== Segment start ==

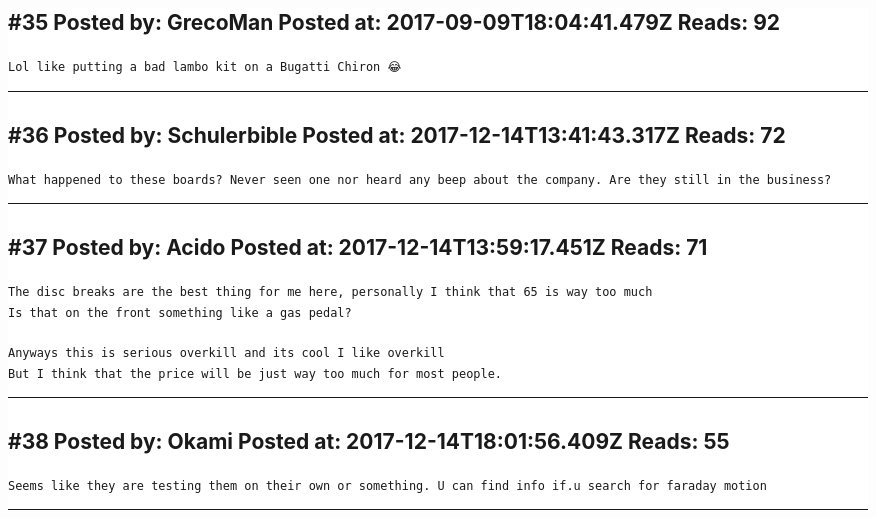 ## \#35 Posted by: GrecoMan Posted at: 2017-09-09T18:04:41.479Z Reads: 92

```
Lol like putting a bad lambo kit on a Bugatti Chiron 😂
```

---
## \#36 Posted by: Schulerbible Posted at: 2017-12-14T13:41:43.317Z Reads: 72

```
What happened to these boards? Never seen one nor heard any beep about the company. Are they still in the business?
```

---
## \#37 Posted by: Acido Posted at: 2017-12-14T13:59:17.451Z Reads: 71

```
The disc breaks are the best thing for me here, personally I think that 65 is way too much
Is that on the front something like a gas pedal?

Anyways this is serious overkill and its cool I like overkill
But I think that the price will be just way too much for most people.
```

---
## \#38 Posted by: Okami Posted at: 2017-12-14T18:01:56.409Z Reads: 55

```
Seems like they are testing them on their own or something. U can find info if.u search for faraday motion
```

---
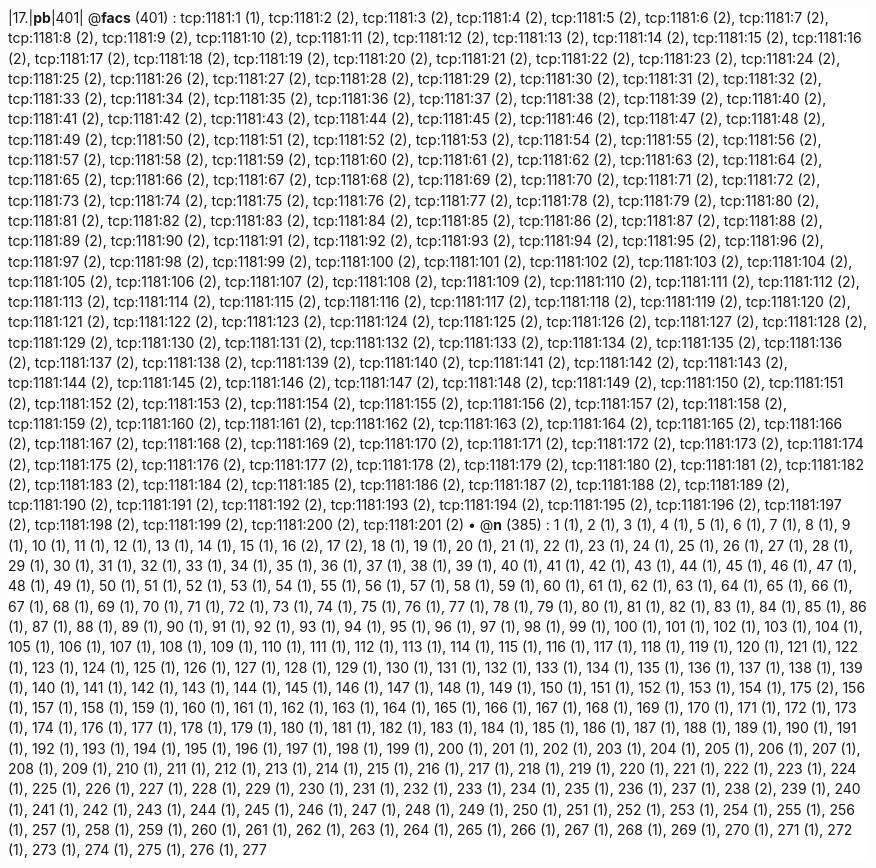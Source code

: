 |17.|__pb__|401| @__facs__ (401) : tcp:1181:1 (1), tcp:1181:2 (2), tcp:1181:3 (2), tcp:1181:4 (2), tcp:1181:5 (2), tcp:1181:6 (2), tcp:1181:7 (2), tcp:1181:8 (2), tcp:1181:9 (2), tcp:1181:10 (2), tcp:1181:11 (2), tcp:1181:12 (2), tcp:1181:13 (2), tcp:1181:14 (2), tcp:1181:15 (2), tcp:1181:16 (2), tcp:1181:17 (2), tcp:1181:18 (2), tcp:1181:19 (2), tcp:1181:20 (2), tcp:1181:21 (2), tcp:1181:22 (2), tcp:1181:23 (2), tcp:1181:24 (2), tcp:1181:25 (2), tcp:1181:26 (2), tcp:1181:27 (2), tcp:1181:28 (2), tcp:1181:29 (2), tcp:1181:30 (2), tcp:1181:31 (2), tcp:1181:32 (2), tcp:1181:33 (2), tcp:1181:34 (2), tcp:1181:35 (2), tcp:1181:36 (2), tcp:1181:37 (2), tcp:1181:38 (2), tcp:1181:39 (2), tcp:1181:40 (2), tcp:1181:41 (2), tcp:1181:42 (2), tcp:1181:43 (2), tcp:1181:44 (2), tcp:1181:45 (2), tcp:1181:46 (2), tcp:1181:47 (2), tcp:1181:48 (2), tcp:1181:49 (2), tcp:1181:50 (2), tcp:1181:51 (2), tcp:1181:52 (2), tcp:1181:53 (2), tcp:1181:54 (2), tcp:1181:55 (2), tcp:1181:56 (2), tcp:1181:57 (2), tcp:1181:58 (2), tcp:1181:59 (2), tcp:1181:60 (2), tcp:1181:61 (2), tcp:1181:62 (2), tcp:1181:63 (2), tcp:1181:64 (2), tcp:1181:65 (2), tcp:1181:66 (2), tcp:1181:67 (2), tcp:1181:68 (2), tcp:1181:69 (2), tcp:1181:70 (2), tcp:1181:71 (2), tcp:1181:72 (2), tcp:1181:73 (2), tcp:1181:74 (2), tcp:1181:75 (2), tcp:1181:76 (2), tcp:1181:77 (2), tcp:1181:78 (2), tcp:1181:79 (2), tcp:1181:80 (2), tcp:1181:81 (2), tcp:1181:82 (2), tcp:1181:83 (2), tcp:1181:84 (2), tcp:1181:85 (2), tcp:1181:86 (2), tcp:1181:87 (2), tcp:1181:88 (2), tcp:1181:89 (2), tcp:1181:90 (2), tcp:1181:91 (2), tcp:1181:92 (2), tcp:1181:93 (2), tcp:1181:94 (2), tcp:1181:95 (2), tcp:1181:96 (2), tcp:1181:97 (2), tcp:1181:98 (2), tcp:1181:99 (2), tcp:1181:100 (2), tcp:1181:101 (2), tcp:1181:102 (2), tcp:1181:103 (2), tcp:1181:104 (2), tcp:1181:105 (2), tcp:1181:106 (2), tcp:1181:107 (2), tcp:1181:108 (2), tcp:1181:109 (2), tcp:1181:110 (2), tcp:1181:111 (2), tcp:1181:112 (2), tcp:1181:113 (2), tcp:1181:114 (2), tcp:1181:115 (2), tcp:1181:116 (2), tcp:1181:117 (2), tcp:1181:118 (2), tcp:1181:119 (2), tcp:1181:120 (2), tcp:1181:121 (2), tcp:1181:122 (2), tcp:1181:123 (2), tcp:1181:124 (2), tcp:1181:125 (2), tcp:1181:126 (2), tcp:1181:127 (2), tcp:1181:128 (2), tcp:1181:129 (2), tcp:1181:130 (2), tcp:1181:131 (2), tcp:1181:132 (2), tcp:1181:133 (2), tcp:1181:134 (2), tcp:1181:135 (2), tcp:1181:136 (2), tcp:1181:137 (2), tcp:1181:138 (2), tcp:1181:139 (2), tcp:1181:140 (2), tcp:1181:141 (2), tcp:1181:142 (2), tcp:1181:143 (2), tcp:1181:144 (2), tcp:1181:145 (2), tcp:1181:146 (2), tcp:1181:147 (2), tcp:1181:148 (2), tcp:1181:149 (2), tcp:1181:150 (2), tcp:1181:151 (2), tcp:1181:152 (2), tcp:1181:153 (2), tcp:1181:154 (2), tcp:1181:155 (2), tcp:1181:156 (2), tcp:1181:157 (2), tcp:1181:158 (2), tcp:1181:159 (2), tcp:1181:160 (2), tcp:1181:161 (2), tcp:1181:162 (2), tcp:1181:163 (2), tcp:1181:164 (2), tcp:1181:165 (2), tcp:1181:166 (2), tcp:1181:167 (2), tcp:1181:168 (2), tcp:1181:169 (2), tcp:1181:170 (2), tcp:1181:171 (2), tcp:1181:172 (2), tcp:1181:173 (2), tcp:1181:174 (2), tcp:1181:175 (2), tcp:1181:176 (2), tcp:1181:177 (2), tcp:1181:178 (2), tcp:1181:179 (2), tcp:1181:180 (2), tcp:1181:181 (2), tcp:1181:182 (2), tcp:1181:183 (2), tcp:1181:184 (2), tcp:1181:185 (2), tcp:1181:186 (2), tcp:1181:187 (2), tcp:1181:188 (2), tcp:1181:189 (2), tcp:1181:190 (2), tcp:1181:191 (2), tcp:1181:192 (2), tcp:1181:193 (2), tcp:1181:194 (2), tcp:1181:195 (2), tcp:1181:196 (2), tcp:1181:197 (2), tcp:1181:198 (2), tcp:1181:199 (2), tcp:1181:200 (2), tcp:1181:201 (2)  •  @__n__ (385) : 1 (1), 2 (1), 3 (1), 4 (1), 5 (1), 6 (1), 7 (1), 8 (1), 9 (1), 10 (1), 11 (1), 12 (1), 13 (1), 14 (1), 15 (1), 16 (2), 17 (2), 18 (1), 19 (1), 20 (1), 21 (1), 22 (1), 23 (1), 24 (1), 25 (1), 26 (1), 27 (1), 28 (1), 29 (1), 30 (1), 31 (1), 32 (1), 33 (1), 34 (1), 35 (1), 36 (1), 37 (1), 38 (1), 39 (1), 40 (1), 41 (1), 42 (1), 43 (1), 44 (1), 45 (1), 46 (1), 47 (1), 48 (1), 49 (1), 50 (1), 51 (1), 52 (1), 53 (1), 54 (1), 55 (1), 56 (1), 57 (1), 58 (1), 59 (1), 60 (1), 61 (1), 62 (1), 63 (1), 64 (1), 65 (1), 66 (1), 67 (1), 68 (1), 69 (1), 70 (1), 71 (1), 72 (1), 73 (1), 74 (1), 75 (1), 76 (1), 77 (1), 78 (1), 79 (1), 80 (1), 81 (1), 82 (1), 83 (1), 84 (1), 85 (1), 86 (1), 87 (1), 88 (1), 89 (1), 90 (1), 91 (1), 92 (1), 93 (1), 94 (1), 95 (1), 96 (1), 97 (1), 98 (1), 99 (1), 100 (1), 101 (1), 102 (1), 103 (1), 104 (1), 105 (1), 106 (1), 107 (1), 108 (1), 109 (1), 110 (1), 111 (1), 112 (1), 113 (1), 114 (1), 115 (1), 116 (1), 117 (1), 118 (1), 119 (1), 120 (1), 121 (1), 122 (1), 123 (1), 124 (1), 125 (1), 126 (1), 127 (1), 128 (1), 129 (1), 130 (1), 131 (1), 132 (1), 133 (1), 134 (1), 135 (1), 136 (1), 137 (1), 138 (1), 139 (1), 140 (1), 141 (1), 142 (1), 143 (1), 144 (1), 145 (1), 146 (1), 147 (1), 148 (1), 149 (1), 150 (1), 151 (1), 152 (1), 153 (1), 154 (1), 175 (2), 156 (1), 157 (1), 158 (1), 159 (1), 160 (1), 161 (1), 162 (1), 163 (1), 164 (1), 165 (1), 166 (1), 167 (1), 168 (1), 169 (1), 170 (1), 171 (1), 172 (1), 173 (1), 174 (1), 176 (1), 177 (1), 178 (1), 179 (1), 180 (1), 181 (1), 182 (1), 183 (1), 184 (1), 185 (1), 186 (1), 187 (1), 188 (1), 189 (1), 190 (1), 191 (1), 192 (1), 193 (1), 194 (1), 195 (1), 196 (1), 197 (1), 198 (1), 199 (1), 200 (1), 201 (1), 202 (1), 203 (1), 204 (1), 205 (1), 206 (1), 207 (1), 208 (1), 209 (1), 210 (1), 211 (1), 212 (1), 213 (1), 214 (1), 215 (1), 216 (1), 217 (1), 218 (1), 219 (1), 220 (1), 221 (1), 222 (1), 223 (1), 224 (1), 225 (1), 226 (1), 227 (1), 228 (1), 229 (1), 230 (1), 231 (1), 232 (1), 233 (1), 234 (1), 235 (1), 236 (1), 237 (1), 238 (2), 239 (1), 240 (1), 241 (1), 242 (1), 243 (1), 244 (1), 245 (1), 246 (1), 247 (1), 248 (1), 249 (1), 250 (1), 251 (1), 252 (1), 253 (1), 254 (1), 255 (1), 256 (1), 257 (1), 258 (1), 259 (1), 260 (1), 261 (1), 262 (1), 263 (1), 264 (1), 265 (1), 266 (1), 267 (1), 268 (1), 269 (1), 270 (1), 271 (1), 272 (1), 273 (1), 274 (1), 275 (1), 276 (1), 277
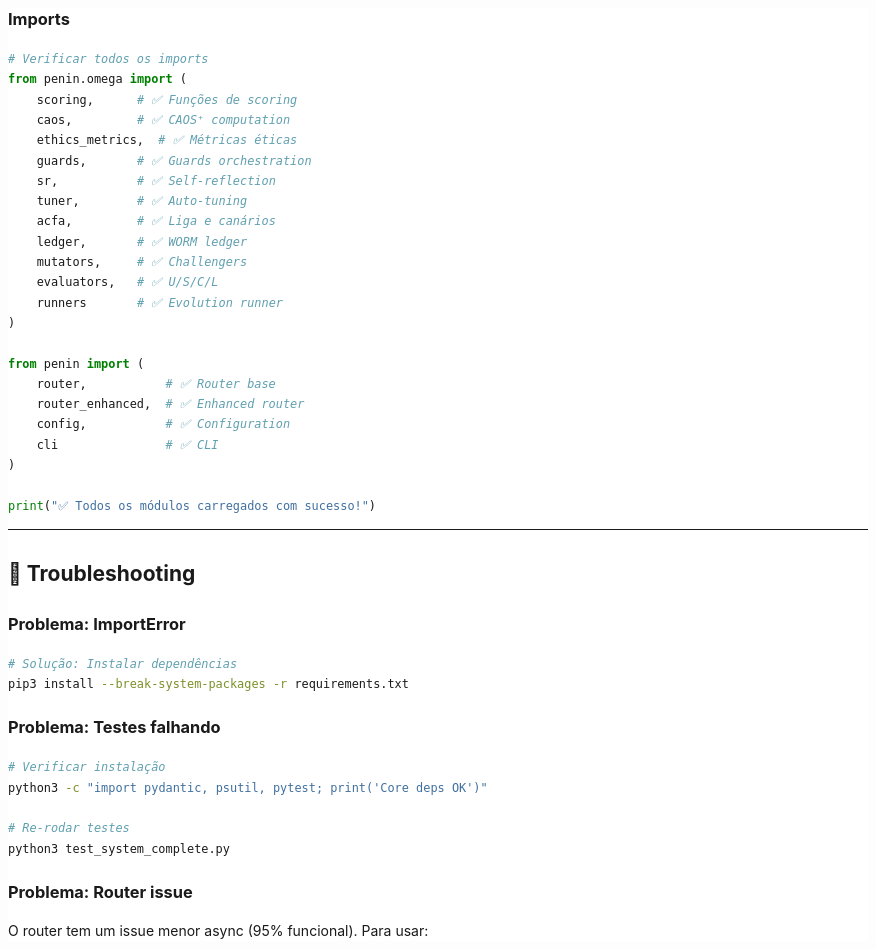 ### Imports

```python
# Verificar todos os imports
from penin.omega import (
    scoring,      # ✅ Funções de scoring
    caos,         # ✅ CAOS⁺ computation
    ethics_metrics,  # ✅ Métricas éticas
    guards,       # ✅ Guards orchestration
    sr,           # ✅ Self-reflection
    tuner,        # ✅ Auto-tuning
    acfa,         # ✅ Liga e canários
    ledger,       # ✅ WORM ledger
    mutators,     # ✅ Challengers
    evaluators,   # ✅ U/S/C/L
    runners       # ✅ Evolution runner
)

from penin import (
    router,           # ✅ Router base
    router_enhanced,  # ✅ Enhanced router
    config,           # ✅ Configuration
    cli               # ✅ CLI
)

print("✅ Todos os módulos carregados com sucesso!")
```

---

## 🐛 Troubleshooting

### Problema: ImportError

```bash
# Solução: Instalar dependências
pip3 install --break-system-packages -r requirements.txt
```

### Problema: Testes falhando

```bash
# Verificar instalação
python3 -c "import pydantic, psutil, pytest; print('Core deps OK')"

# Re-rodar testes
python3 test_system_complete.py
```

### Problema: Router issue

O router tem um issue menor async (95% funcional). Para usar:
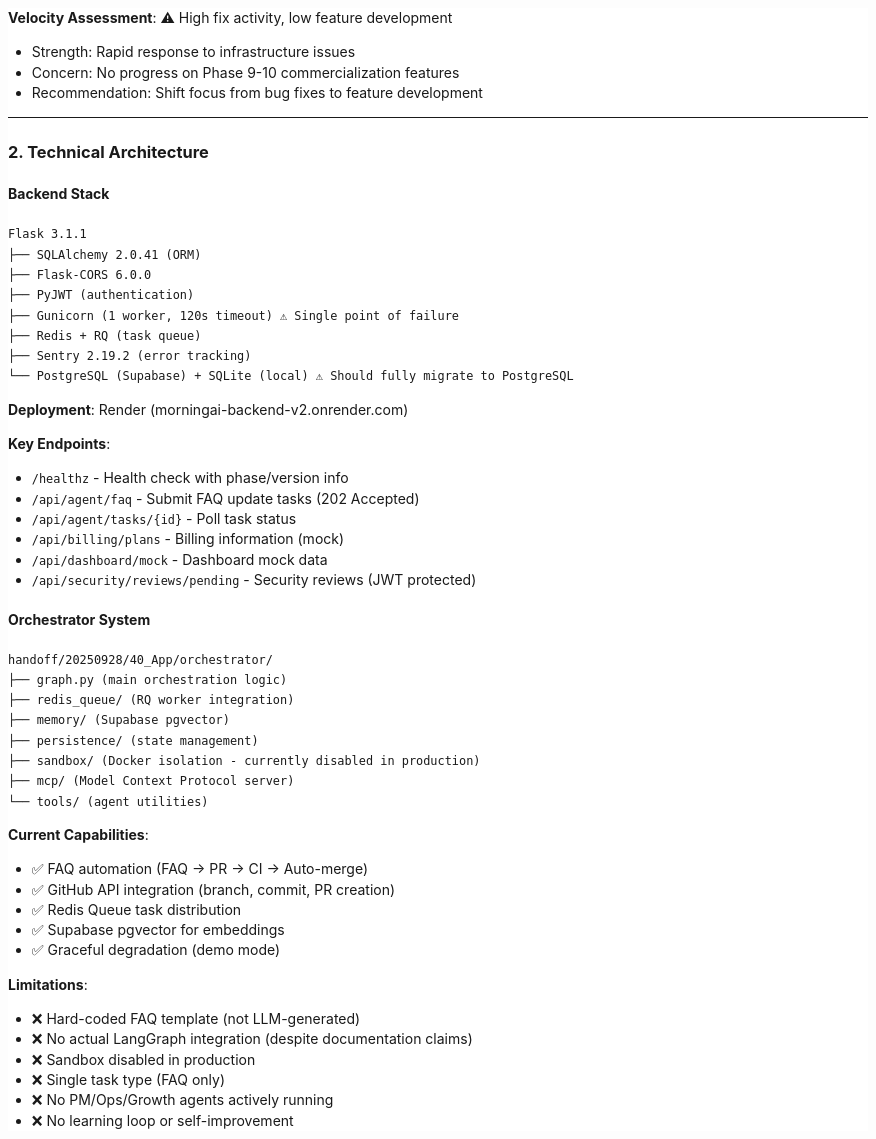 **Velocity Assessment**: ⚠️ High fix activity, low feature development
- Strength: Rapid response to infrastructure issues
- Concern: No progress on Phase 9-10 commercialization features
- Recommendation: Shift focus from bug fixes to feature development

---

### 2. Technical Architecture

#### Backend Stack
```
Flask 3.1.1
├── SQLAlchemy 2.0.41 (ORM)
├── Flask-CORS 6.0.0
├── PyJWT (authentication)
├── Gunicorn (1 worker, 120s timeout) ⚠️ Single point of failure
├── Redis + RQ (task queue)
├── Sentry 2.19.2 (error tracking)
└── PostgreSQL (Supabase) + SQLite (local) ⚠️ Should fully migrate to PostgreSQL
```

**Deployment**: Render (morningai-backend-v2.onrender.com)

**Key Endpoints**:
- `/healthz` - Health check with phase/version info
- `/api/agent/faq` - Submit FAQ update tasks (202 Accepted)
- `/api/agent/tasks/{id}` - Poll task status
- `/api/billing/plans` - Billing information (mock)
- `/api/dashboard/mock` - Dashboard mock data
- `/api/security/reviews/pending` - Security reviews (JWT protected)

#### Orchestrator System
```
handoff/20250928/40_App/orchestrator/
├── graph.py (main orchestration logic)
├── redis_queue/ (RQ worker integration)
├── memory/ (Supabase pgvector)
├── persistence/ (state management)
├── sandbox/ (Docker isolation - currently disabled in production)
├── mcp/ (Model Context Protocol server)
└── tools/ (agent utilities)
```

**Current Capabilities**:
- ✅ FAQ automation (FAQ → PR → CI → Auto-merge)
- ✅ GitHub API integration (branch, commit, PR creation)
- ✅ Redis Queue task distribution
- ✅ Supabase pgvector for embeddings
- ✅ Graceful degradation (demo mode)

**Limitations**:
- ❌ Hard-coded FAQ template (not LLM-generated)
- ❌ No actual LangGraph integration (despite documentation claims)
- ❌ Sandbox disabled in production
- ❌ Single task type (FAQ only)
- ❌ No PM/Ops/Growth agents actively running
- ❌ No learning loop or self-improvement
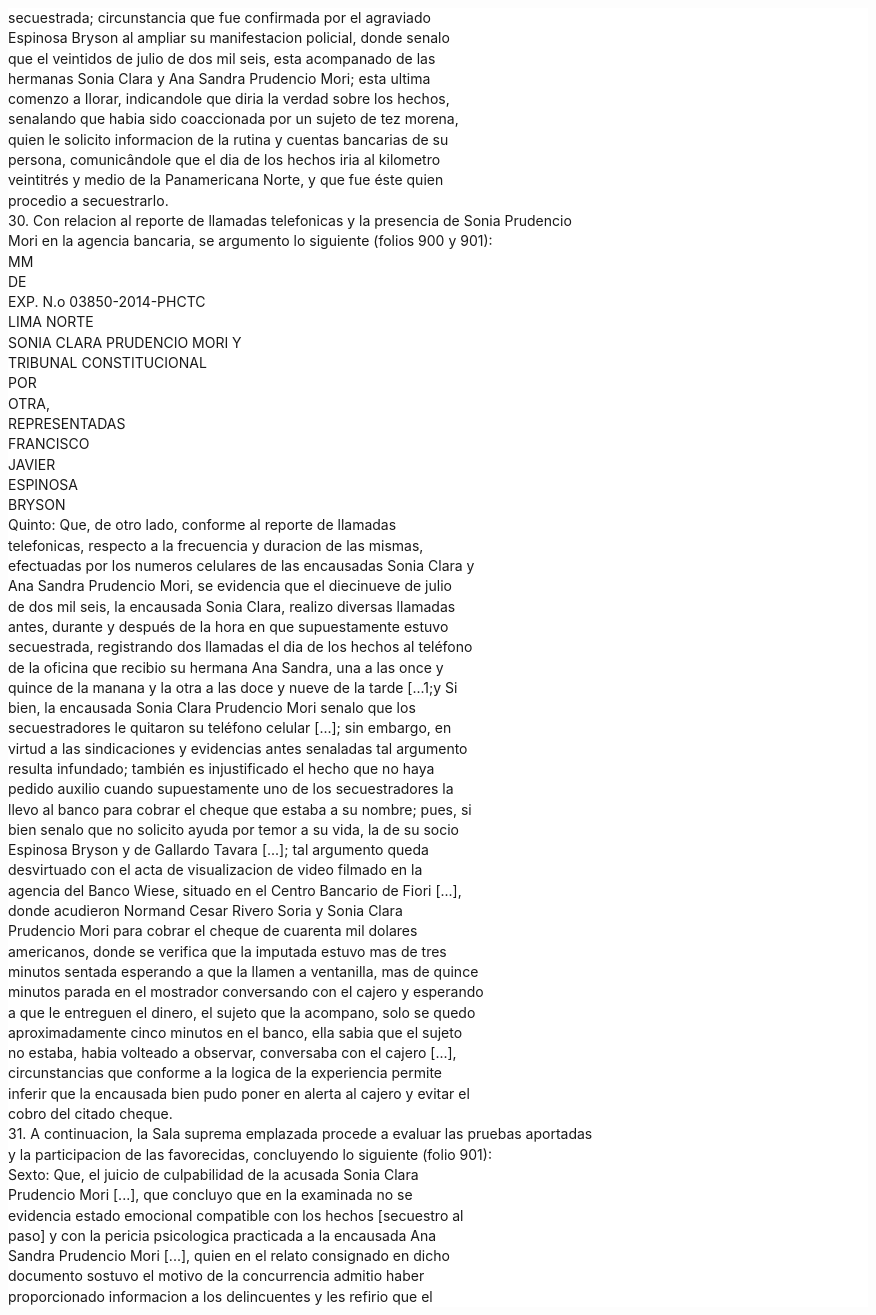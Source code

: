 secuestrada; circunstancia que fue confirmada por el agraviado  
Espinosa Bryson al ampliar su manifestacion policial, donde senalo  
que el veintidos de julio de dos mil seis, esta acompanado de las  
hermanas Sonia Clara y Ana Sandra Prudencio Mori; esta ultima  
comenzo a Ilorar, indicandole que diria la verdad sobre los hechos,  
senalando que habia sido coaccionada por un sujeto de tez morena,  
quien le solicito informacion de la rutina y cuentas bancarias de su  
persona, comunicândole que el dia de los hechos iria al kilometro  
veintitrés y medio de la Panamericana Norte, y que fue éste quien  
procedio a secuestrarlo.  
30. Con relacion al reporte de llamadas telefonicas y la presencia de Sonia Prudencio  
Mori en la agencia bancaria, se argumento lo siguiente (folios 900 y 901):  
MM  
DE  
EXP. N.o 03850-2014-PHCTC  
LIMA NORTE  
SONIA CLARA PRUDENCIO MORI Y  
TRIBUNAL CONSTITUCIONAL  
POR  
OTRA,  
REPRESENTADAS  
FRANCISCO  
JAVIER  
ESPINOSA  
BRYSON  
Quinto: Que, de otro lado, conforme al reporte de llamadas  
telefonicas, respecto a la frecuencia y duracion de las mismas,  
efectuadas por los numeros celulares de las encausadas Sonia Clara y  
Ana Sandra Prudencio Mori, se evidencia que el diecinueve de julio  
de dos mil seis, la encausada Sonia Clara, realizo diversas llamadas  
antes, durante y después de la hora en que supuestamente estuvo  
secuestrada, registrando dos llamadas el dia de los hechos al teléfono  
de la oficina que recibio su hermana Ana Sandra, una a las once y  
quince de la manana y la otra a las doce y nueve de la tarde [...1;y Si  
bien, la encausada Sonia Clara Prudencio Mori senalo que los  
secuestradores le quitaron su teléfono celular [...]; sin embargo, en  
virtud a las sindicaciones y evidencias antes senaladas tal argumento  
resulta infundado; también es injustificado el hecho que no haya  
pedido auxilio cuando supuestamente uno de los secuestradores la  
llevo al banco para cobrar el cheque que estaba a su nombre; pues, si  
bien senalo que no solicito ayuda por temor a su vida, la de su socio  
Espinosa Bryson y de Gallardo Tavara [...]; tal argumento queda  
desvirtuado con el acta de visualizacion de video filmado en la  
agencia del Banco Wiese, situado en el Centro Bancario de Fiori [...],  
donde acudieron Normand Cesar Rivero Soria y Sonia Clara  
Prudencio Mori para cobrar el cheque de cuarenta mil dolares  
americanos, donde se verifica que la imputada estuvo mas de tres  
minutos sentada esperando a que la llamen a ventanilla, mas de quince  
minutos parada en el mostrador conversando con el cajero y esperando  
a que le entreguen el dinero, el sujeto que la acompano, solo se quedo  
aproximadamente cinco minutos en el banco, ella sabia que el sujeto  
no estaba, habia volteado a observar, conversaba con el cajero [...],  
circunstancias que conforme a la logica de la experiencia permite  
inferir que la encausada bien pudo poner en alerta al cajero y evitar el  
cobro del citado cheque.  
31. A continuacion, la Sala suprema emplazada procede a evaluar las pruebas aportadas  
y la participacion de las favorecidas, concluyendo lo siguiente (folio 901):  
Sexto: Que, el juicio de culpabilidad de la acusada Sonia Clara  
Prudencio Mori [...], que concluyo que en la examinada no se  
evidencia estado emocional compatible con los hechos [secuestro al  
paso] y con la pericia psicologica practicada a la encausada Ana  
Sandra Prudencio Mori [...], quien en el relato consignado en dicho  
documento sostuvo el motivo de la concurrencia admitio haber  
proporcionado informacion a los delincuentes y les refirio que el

== Segment end ==

> Problem statement:
Restate exactly, please, only the lines between the start of the data and the line containing "## \#37 Posted", both ends included, skipping the pictures.

> Response to this exercise:
 ## \#35 Posted by: GrecoMan Posted at: 2017-09-09T18:04:41.479Z Reads: 92

```
Lol like putting a bad lambo kit on a Bugatti Chiron 😂
```

---
## \#36 Posted by: Schulerbible Posted at: 2017-12-14T13:41:43.317Z Reads: 72

```
What happened to these boards? Never seen one nor heard any beep about the company. Are they still in the business?
```

---
## \#37 Posted by: Acido Posted at: 2017-12-14T13:59:17.451Z Reads: 71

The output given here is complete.